Aim of the task = Without the pictures, set down every record below exactly as it reads.

[Rendered images with source text]
= Beginning of Section =
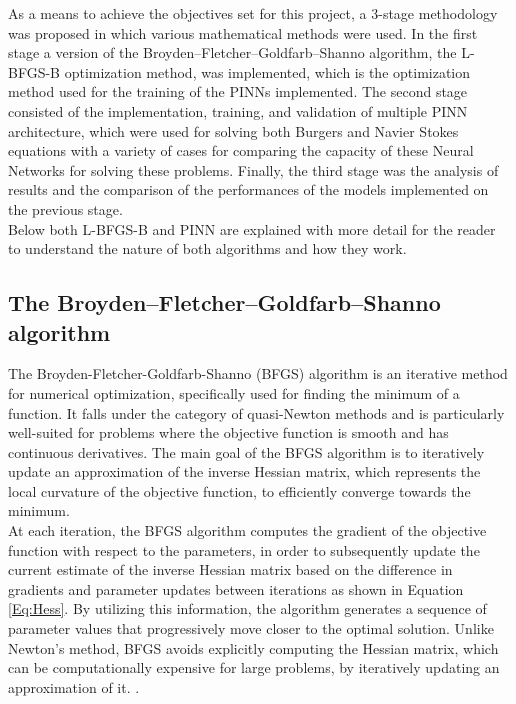 \documentclass[12pt,letterpaper]{article}
\begin{document}
As a means to achieve the objectives set for this project, a 3-stage methodology was proposed in which various mathematical methods were used. In the first stage a version of the Broyden–Fletcher–Goldfarb–Shanno algorithm, the L-BFGS-B optimization method, was implemented, which is the optimization method used for the training of the PINNs implemented. The second stage consisted of the implementation, training, and validation of multiple PINN architecture, which were used for solving both Burgers and Navier Stokes equations with a variety of cases for comparing the capacity of these Neural Networks for solving these problems. Finally, the third stage was the analysis of results and the comparison of the performances of the models implemented on the previous stage.\\

Below both L-BFGS-B and PINN are explained with more detail for the reader to understand the nature of both algorithms and how they work.


\subsection{The Broyden–Fletcher–Goldfarb–Shanno algorithm}

The Broyden-Fletcher-Goldfarb-Shanno (BFGS) algorithm is an iterative method for numerical optimization, specifically used for finding the minimum of a function. It falls under the category of quasi-Newton methods and is particularly well-suited for problems where the objective function is smooth and has continuous derivatives. The main goal of the BFGS algorithm is to iteratively update an approximation of the inverse Hessian matrix, which represents the local curvature of the objective function, to efficiently converge towards the minimum.\\

At each iteration, the BFGS algorithm computes the gradient of the objective function with respect to the parameters, in order to subsequently update the current estimate of the inverse Hessian matrix based on the difference in gradients and parameter updates between iterations as shown in Equation \ref{Eq:Hess}. By utilizing this information, the algorithm generates a sequence of parameter values that progressively move closer to the optimal solution. Unlike Newton's method, BFGS avoids explicitly computing the Hessian matrix, which can be computationally expensive for large problems, by iteratively updating an approximation of it. \cite{BFGS}.
\end{document}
= End of Section =
Your solution =
 \documentclass[12pt,letterpaper]{article}
\begin{document}
As a means to achieve the objectives set for this project, a 3-stage methodology was proposed in which various mathematical methods were used. In the first stage a version of the Broyden–Fletcher–Goldfarb–Shanno algorithm, the L-BFGS-B optimization method, was implemented, which is the optimization method used for the training of the PINNs implemented. The second stage consisted of the implementation, training, and validation of multiple PINN architecture, which were used for solving both Burgers and Navier Stokes equations with a variety of cases for comparing the capacity of these Neural Networks for solving these problems. Finally, the third stage was the analysis of results and the comparison of the performances of the models implemented on the previous stage.\\

Below both L-BFGS-B and PINN are explained with more detail for the reader to understand the nature of both algorithms and how they work.


\subsection{The Broyden–Fletcher–Goldfarb–Shanno algorithm}

The Broyden-Fletcher-Goldfarb-Shanno (BFGS) algorithm is an iterative method for numerical optimization, specifically used for finding the minimum of a function. It falls under the category of quasi-Newton methods and is particularly well-suited for problems where the objective function is smooth and has continuous derivatives. The main goal of the BFGS algorithm is to iteratively update an approximation of the inverse Hessian matrix, which represents the local curvature of the objective function, to efficiently converge towards the minimum.\\

At each iteration, the BFGS algorithm computes the gradient of the objective function with respect to the parameters, in order to subsequently update the current estimate of the inverse Hessian matrix based on the difference in gradients and parameter updates between iterations as shown in Equation \ref{Eq:Hess}. By utilizing this information, the algorithm generates a sequence of parameter values that progressively move closer to the optimal solution. Unlike Newton's method, BFGS avoids explicitly computing the Hessian matrix, which can be computationally expensive for large problems, by iteratively updating an approximation of it. \cite{BFGS}.
\end{document}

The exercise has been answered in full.